Squat Variation to Target Glutes Not your Back
The glute (butt) muscles are your power house muscles. They let you hold a low ready position, they give you quick lateral pushes and they help you pop up from from your butterfly when you have to make that quick next save.
I spend a lot of time thinking about your butts 🙂 (and your pelvis).
My brain is constantly looking for ways to get you better results while reducing your risk of injury, both during training and on the ice.
Squats are a great way to build strong glutes and quads, but there is also an inherent risk when we start loading the spine. Not that I avoid squats, we do lots of squat variations in the gym. I’m not afraid to load the spine, I just want to do it prudently.
I actually don’t have any athletes back squat – we haven’t for years and years, but that is another topic. However front squats, split squats, single leg squats, etc still have a place in my programs.
We also use a barbell hip drive to train the glutes. Our athletes could move a lot of weight, but when I asked them where they felt it, I didn’t really get the answer I expected. Some would point to their glutes, some their hamstrings, some their lower back…again, it is okay that they feel it in different places, but is there a better way?
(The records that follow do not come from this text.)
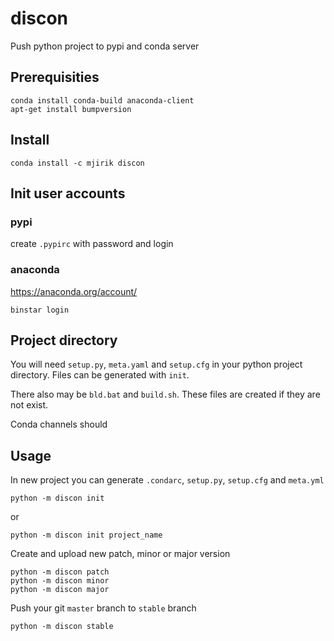 # discon
Push python project to pypi and conda server

## Prerequisities

    conda install conda-build anaconda-client
    apt-get install bumpversion


## Install

    conda install -c mjirik discon


## Init user accounts

### pypi

create `.pypirc` with password and login

### anaconda

https://anaconda.org/account/

    binstar login


## Project directory
You will need `setup.py`, `meta.yaml` and `setup.cfg` in your python
project directory. Files can be generated with `init`.
 
There also may be `bld.bat` and `build.sh`. These
files are created if they are not exist.

Conda channels should



## Usage

In new project you can generate `.condarc`, `setup.py`, `setup.cfg` and `meta.yml`

    python -m discon init
    
or

    python -m discon init project_name

Create and upload new patch, minor or major version

    python -m discon patch
    python -m discon minor
    python -m discon major


Push your git `master` branch to `stable` branch

    python -m discon stable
What if we took it out of the supine bridge position and into a kneeling position (a little more functional too). Then instead of a barbell, we used a superband right below the hip bones and do a squat movement but from a kneeling position.
I love it!
We can build goalie strength from a kneeling position, we can place the superband to emphasize the hip drive which helps you target your glutes, you are not loading your spine so we don’t have to limit your resistance just because you are having trouble maintaining your neutral spine…and when I ask “where do you feel that” they point right to their butt and then make that “aauugghhhhhh” face.
And I can use it with goalies who have had back issues and don’t tolerate loading, we can still get them very strong.